The company’s decision comes after the US Department of Commerce chose in June to ban the sale of Kaspersky Lab’s software in the country after what the agency described as a “lengthy and thorough investigation, which found that the company’s continued operations in the United States presented a national security risk.”

All US-based Kaspersky positions will be eliminated as a result of the ban, Kaspersky officials told Zero Day.

So far, no specifics have been revealed as to what the US Department of Commerce’s review discovered, but according to the Bureau of Industry and Security (BIS), which conducted the review, “the Russian Government’s offensive cyber capabilities and capacity to influence or direct Kaspersky’s operations … could not be addressed through mitigation measures short of a total prohibition.”

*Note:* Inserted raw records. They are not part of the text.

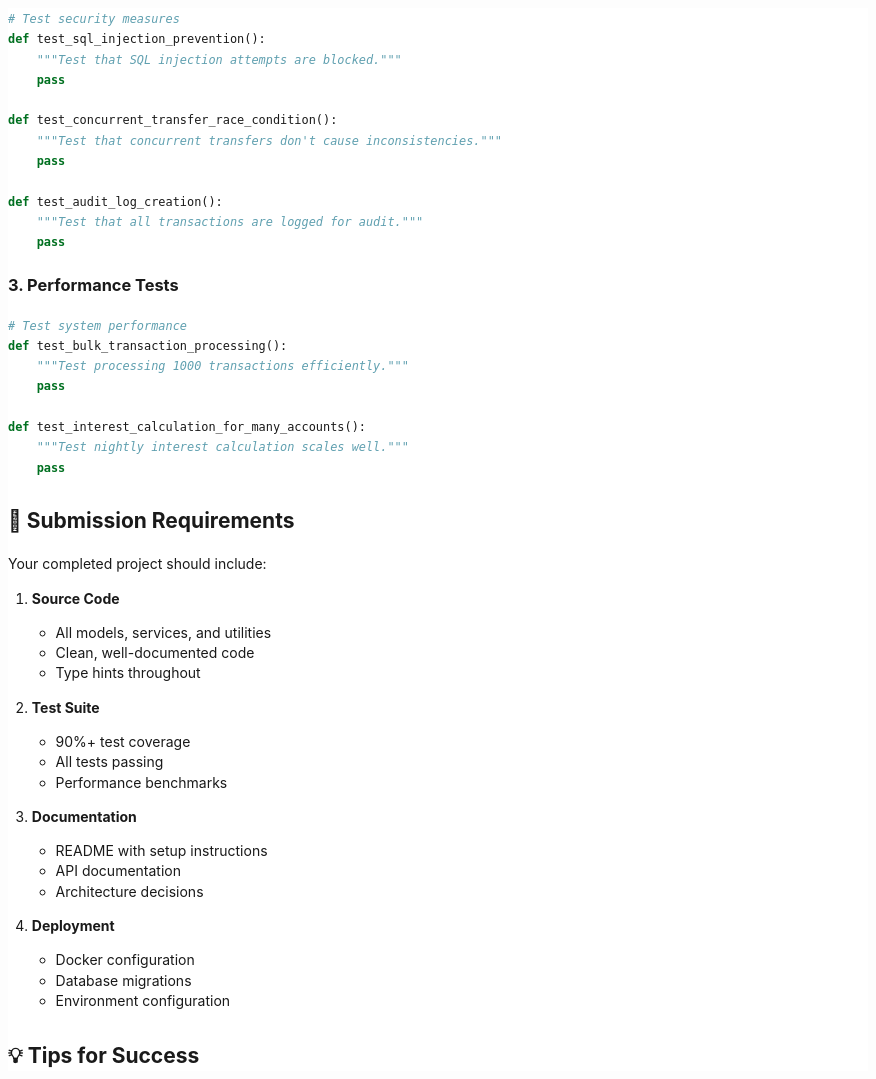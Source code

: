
 ```python
# Test security measures
def test_sql_injection_prevention():
    """Test that SQL injection attempts are blocked."""
    pass

def test_concurrent_transfer_race_condition():
    """Test that concurrent transfers don't cause inconsistencies."""
    pass

def test_audit_log_creation():
    """Test that all transactions are logged for audit."""
    pass
```

### 3. Performance Tests

```python
# Test system performance
def test_bulk_transaction_processing():
    """Test processing 1000 transactions efficiently."""
    pass

def test_interest_calculation_for_many_accounts():
    """Test nightly interest calculation scales well."""
    pass
```

## 🏁 Submission Requirements

Your completed project should include:

1. **Source Code**
   - All models, services, and utilities
   - Clean, well-documented code
   - Type hints throughout

2. **Test Suite**
   - 90%+ test coverage
   - All tests passing
   - Performance benchmarks

3. **Documentation**
   - README with setup instructions
   - API documentation
   - Architecture decisions

4. **Deployment**
   - Docker configuration
   - Database migrations
   - Environment configuration

## 💡 Tips for Success
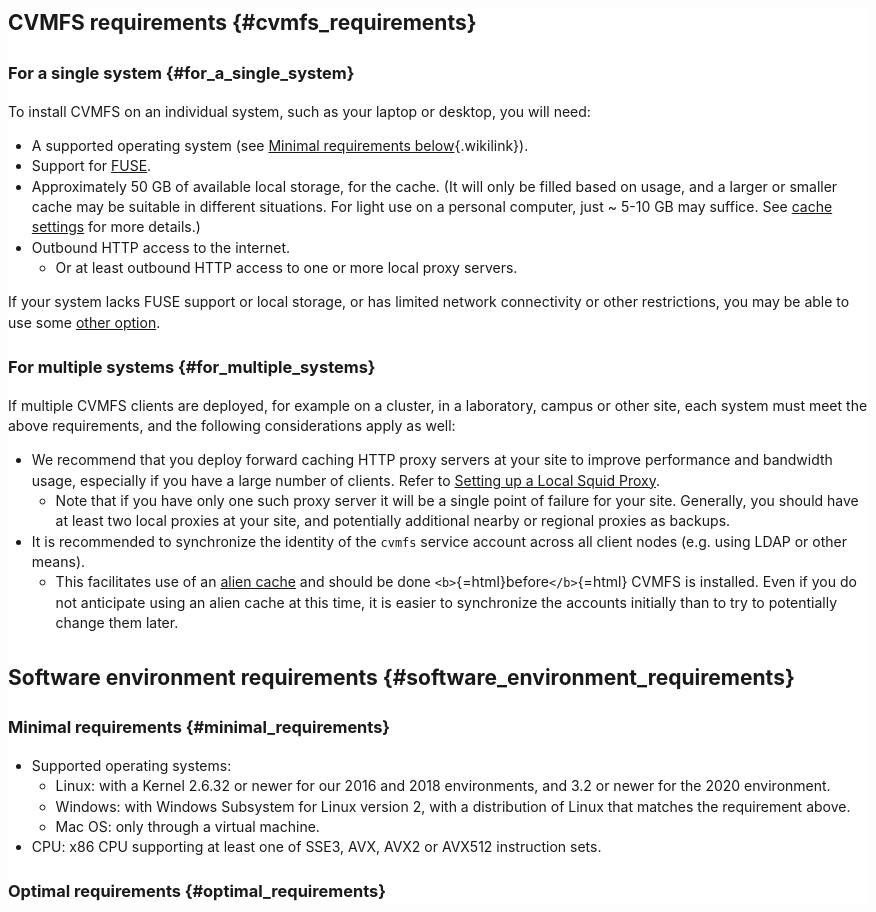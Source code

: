 ## CVMFS requirements {#cvmfs_requirements}

### For a single system {#for_a_single_system}

To install CVMFS on an individual system, such as your laptop or desktop, you will need:

- A supported operating system (see [Minimal requirements below](https://docs.alliancecan.ca/Accessing_CVMFS#Minimal_requirements "Minimal requirements below"){.wikilink}).
- Support for [FUSE](https://en.wikipedia.org/wiki/Filesystem_in_Userspace).
- Approximately 50 GB of available local storage, for the cache. (It will only be filled based on usage, and a larger or smaller cache may be suitable in different situations. For light use on a personal computer, just \~ 5-10 GB may suffice. See [cache settings](https://cvmfs.readthedocs.io/en/stable/cpt-configure.html#sct-cache) for more details.)
- Outbound HTTP access to the internet.
  - Or at least outbound HTTP access to one or more local proxy servers.

If your system lacks FUSE support or local storage, or has limited network connectivity or other restrictions, you may be able to use some [other option](https://cvmfs.readthedocs.io/en/stable/cpt-hpc.html).

### For multiple systems {#for_multiple_systems}

If multiple CVMFS clients are deployed, for example on a cluster, in a laboratory, campus or other site, each system must meet the above requirements, and the following considerations apply as well:

- We recommend that you deploy forward caching HTTP proxy servers at your site to improve performance and bandwidth usage, especially if you have a large number of clients. Refer to [Setting up a Local Squid Proxy](https://cvmfs.readthedocs.io/en/stable/cpt-squid.html).
  - Note that if you have only one such proxy server it will be a single point of failure for your site. Generally, you should have at least two local proxies at your site, and potentially additional nearby or regional proxies as backups.
- It is recommended to synchronize the identity of the `cvmfs` service account across all client nodes (e.g. using LDAP or other means).
  - This facilitates use of an [alien cache](https://cvmfs.readthedocs.io/en/stable/cpt-configure.html#alien-cache) and should be done `<b>`{=html}before`</b>`{=html} CVMFS is installed. Even if you do not anticipate using an alien cache at this time, it is easier to synchronize the accounts initially than to try to potentially change them later.

## Software environment requirements {#software_environment_requirements}

### Minimal requirements {#minimal_requirements}

- Supported operating systems:
  - Linux: with a Kernel 2.6.32 or newer for our 2016 and 2018 environments, and 3.2 or newer for the 2020 environment.
  - Windows: with Windows Subsystem for Linux version 2, with a distribution of Linux that matches the requirement above.
  - Mac OS: only through a virtual machine.
- CPU: x86 CPU supporting at least one of SSE3, AVX, AVX2 or AVX512 instruction sets.

### Optimal requirements {#optimal_requirements}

BIS reviewed Kaspersky’s cybersecurity and antivirus transactions under Executive Order 13873 and 15 C.F.R. Part 7. At issue is the possibility that either Kaspersky or the Russian government could use the company’s software to spy on American customers or sabotage systems. The US Department of Commerce is also urging people and businesses with existing Kaspersky products to switch to other products to protect themselves.

According to the edict, US companies have until 29 September to stop using Kaspersky’s antivirus software and services. US CISO’s face difficult choices and must act quickly to comply.

As Tim Crawford, founder of research and advisory firm Avoa, told CSO: “You have to move quickly, don’t wait or take a chance to get close to that October deadline, because those non-updated systems will become fully vulnerable, and hackers are lying in wait for you.”

Kaspersky Lab’s software has previously been available for purchase in the US since 2005. However, in 2017, the US Department of Homeland Security ruled that federal agencies could no longer have Kaspersky’s software installed on their systems. In 2018, the software was also banned from US military systems.

“The company has carefully reviewed and evaluated the effects of the US legal requirements and made this sad and difficult decision because the business opportunities in the country are no longer sustainable,” Kaspersky Lab wrote in a statement.